Vancouver Coastal Health says there is some good news in the fight against AIDS.

VCH has seen a 52 per cent drop in new HIV cases in its area since 2011. It’s also on track to have its lowest number of cases since HIV became reportable in 2003.

Last year, 86 people were diagnosed with HIV in the VCH, down from 178 new cases in 2011. So far this year there have been only 26 new cases.

“This is so encouraging to see,” says Dr. John Harding, VCH Medical Health Officer. “It shows that our public health approach, including the STOP HIV/AIDS program, BC Centre for Excellence in HIV/AIDS’s Treatment as Prevention strategy, both made–in-B.C. solutions, are working.”

VCH doctors recommend that anyone who is sexually active get tested annually.

“When VCH and Providence Health Care embarked on the provincial STOP HIV/AIDS program in 2009, one in five Canadians living with HIV were estimated to be unaware that they have HIV, and we saw too many people newly diagnosed with HIV already in the advanced stages of disease,” said Dr. Harding. “Today in our region, people are being diagnosed and linked to care earlier, which can prolong and improve people’s lives, as well as reduce transmission to others”.

The made-in-B.C. STOP HIV/AIDS initiative includes outreach to marginalized groups; expanding access to early testing to diagnose those living with HIV in order to improve health outcomes and reduce transmission; and immediate and universal access to free antiretroviral therapy for all who are diagnosed HIV positive.

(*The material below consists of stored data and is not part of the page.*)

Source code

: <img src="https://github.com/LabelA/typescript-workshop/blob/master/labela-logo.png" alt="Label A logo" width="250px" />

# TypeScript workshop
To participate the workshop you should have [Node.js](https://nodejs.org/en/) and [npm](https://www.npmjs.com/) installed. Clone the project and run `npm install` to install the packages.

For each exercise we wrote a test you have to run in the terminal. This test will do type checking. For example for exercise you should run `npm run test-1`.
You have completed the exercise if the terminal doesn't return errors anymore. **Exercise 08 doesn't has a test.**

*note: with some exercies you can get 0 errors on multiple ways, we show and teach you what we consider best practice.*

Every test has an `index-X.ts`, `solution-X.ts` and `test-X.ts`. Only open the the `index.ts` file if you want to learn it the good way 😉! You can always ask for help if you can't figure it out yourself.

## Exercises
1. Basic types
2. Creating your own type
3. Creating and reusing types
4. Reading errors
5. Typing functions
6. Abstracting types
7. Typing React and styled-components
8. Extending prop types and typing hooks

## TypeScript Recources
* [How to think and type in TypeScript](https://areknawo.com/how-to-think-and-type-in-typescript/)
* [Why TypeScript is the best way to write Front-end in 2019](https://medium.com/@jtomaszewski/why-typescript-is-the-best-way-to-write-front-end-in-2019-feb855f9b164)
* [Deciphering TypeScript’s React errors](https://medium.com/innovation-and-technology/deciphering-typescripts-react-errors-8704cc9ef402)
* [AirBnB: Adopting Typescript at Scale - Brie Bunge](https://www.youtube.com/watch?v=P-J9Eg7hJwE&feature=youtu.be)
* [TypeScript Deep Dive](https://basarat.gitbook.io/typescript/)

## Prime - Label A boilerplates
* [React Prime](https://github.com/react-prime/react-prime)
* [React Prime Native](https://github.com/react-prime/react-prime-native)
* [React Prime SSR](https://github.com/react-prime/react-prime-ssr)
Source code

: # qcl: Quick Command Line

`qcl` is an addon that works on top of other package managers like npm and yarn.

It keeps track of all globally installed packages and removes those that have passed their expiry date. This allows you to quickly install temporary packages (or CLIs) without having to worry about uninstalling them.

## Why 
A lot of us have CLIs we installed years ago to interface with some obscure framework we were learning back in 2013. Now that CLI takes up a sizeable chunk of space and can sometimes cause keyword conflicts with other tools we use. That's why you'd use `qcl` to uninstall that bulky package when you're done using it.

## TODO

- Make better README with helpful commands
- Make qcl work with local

To protect those at highest-risk of acquiring HIV in B.C., government expanded access to pre-exposure prophylaxis and post-exposure prophylaxis in 2018 – a preventive treatment (pharmaceutical name PrEP) now available at no cost through the BC Centre for Excellence in HIV/AIDS to eligible individuals including men who have sex with men, transgender women, and any other people with ongoing relationships with HIV-positive sex partners who are not on regular HIV medication or have a low viral load, and people who share drug use equipment with a partner known to be living with HIV.

People can get tested for HIV for free in a variety of locations including primary care providers (family doctors), walk-in clinics, and hospitals.